Les opposants ont tourné le dos au discours de non-violence prôné par la prix Nobel de la paix Aung San Suu Kyi, renversée par le coup d’Etat.

« Pas question d’y aller avec le dos de la cuillère », déclare le commandant en chef des Mandalay PDF, Mone Tine, 30 ans.

« Nous ne devons pas surestimer l’armée et nous n’avons pas peur », poursuit le dirigeant qui, avant le putsch, travaillait dans une organisation de la société civile pour la promotion de la bonne gouvernance.

Dans leurs bases nichées dans les collines, les recrues sont soumises à une discipline qui n’a rien à envier à celle de leurs ennemis de l’armée régulière.

Chaque matin, au lever du drapeau, les combattants réaffirment en choeur leur engagement contre la junte.

Des coups de sifflet annoncent les exercices réguliers de raid aérien, pendant lesquels ils se réfugient dans des tranchées.

Un bureau administratif bourdonne d’activité pour nourrir, blanchir et équiper les combattants.

Mone Tine ne donne pas de précision sur le nombre exact de ces derniers, assurant que les effectifs du groupe se comptent en « plusieurs milliers ».

Trouver de l’argent pour continuer les opérations est « un gros problème », admet-il. Les PDF reposent sur les dons de la population et de la diaspora à l’étranger.

Pour les armes et les munitions, « c’est un super sentiment d’attaquer l’armée avec les armes que nous leur avons prises », confie Mone Tine.

– « La route est longue » –

La détestation d’un ennemi commun a conduit des insurgés pro-démocratie à se rapprocher des groupes ethniques, dont certains ont pris les armes il y a plusieurs décennies.

Ainsi, l’Armée de libération nationale de Ta’ang (TNLA) a formé les Mandalay PDF. D’autres coopérations similaires ont émergé dans l’Etat Karen (Est) et l’Etat Kachin (Nord).

Grâce à un approvisionnement soutenu en argent, armes, abris et médicaments, il est « presque certain que beaucoup de PDF vont être en mesure de maintenir leur rythme opérationnel » durant la quatrième année du conflit, explique à l’AFP David Mathieson, expert indépendant sur la Birmanie.

Mais, ajoute-t-il, « la route est encore très longue jusqu’à la victoire finale ».

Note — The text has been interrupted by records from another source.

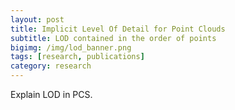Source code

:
 ```yaml
---
layout: post
title: Implicit Level Of Detail for Point Clouds
subtitle: LOD contained in the order of points
bigimg: /img/lod_banner.png
tags: [research, publications]
category: research
---
```


 Explain LOD in PCS.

Les PDF ont peu de chances de renverser seuls la junte qui a dirigé le pays durant plusieurs décennies depuis l’indépendance en 1948.

En octobre, les Mandalay PDF ont rejoint l’offensive coordonnée de trois groupes ethniques, dont la TNLA, qui a délogé l’armée dans des pans entiers de l’Etat Shan.

Les experts estiment que les généraux sont à leur niveau le plus faible depuis le putsch, face aux PDF et leurs alliés qui essayent de profiter de la dynamique.

Sur la ligne de front, « Sugar » –qui utilise un pseudonyme– assure qu’il n’y aura pas de retour en arrière.

« Nos expériences sur le champ de bataille ont fait de nous des soldats différents. Nous apprenons en combattant, et nous combattons en apprenant », explique ce membre des Mandalay PDF.

« Nous savons que nous devons faire des sacrifices. Nous nous sommes adaptés et nous n’avons plus peur », affirme-t-il.